Sul fronte del lavoro, il più grande punto di domanda riguarda i lavoratori del settore handling. La gara è stata congegnata come unica ma con la possibilità in subordine di dividere le offerte tra aviation e handling. Se Lufthansa è interessata solo alla parte aviation (non è chiarissimo dallo scarno comunicato di ieri), è possibile che siano prese in considerazione altre offerte giunte solo per la parte di handling? Alcuni rumors nei giorni scorsi andavano in questa direzione. Sarebbe il famoso “spezzatino” che il governo avrebbe voluto evitare. In caso di acquisizione da parte di un altro operatore (tra i maggiori c’è Airport Handling, ex Sea Handling, ora partecipato dal colosso Dnata del gruppo Emirates), è tutta da verificare la quota dei lavoratori Alitalia che sarà assorbita.

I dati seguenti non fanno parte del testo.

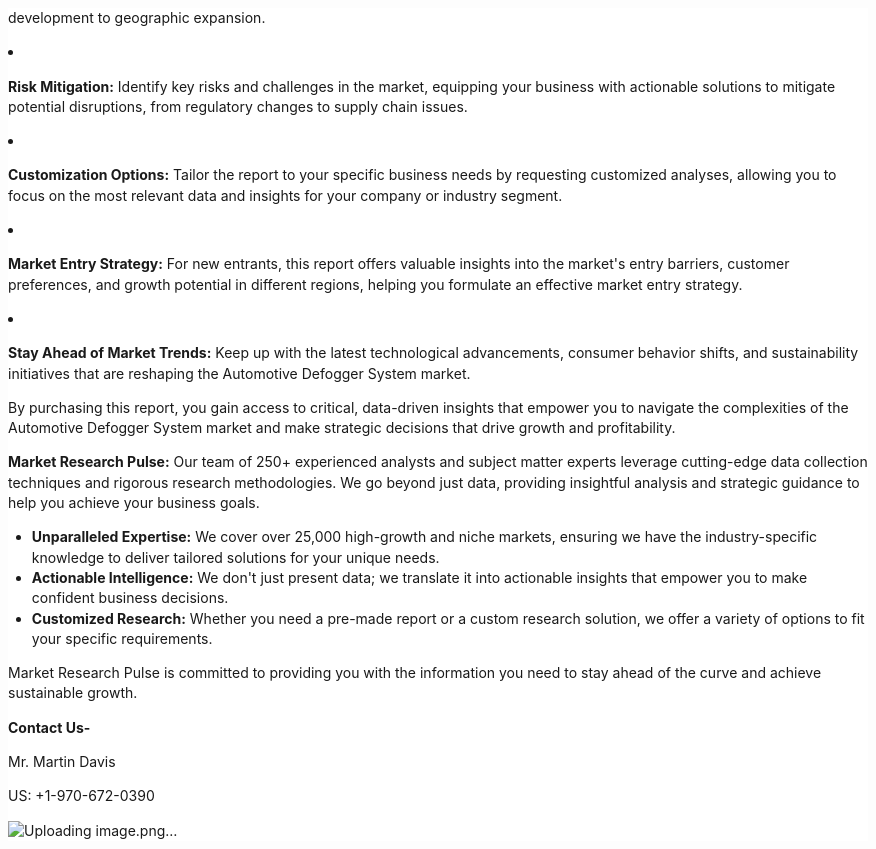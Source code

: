 development to geographic expansion.</p></li><li><p><strong>Risk Mitigation:</strong> Identify key risks and challenges in the market, equipping your business with actionable solutions to mitigate potential disruptions, from regulatory changes to supply chain issues.</p></li><li><p><strong>Customization Options:</strong> Tailor the report to your specific business needs by requesting customized analyses, allowing you to focus on the most relevant data and insights for your company or industry segment.</p></li><li><p><strong>Market Entry Strategy:</strong> For new entrants, this report offers valuable insights into the market's entry barriers, customer preferences, and growth potential in different regions, helping you formulate an effective market entry strategy.</p></li><li><p><strong>Stay Ahead of Market Trends:</strong> Keep up with the latest technological advancements, consumer behavior shifts, and sustainability initiatives that are reshaping the Automotive Defogger System market.</p></li></ol><p>By purchasing this report, you gain access to critical, data-driven insights that empower you to navigate the complexities of the Automotive Defogger System market and make strategic decisions that drive growth and profitability.</p><p><strong>Market Research Pulse:</strong>&nbsp;Our team of 250+ experienced analysts and subject matter experts leverage cutting-edge data collection techniques and rigorous research methodologies. We go beyond just data, providing insightful analysis and strategic guidance to help you achieve your business goals.</p><ul><li><strong>Unparalleled Expertise:</strong>&nbsp;We cover over 25,000 high-growth and niche markets, ensuring we have the industry-specific knowledge to deliver tailored solutions for your unique needs.</li><li><strong>Actionable Intelligence:</strong>&nbsp;We don't just present data; we translate it into actionable insights that empower you to make confident business decisions.</li><li><strong>Customized Research:</strong>&nbsp;Whether you need a pre-made report or a custom research solution, we offer a variety of options to fit your specific requirements.</li></ul><p>Market Research Pulse is committed to providing you with the information you need to stay ahead of the curve and achieve sustainable growth.</p><p><strong>Contact Us-</strong></p><p>Mr. Martin Davis</p><p>US: +1-970-672-0390</p>
![Uploading image.png…]()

Nella parte di volo, se l’operatività fosse confermata, i tagli ai dipendenti sarebbero per forza di cose limitati. Molto dipenderà da quanti voli saranno tagliati. Più problematiche sono le prospettive per le funzioni direzionali e per la manutenzione pesante. Un grande punto di domanda riguarda poi le attività di handling, a cui Lufthansa non sembra interessata

3- Che ruolo avrà Etihad?

Un altro rumor da verificare è quello che riguarda il ruolo di Etihad. Il vettore di Abu Dhabi, già presente con il 49% in Alitalia, potrebbe giocare un ruolo finanziario di primaria importanza nell’offerta di Lufthansa. Secondo le anticipazioni del Corriere questo ruolo è ancora da definire. «Stiamo assistendo a un rientro dalla finestra di una società che scaricherebbe i debiti della vecchia Alitalia verso la bad company? È una domanda a cui da cittadino vorrei una risposta», sottolinea Gaetano Intrieri.

4- Che fine faranno i 900 milioni del prestito ponte?

Legata alla domanda precedente c’è quella della fine che faranno i 900 milioni (600 più i 300 appena rinnovati) del prestito ponte accordato dal governo? La formula di una “nuova Alitalia” usata da Lufthansa lascia presagire una nuova divisione della società, tra una good company da acquisire da parte del vettore tedesco (o di chi vincerà la gara) e una bad company che, come nei casi precedenti di Alitalia – Linee Aeree Italiane S.p.A. in amministrazione straordinaria, sarà riempita dei debiti della vecchia società. Citiamo da Wikipedia: «Il costo diretto per lo Stato della vendita a Cai ammonta a 1700 milioni per la mancata vendita ad Air France, più 1.200 milioni di debiti rimasti (al 2012) alla cosiddetta “bad company” statale Alitalia LAI dopo la vendita di tutte le attività, più i 300 milioni del cosiddetto “prestito-ponte”, dichiarato aiuto di stato illegittimo dalla Corte di giustizia europea. Il calcolo non considera i costi sociali per i licenziamenti, le società aeroportuali pubbliche come Sea e i risparmiatori». Ricapitolando: il precedente prestito ponte rimase in pancia alla bad company. Solo per avere un’idea di quello che ci aspetta, come contribuenti.

«Stiamo assistendo a un rientro dalla finestra di una società, Etihad, che scaricherebbe i debiti della vecchia Alitalia verso la bad company? È una domanda a cui da cittadino vorrei una risposta»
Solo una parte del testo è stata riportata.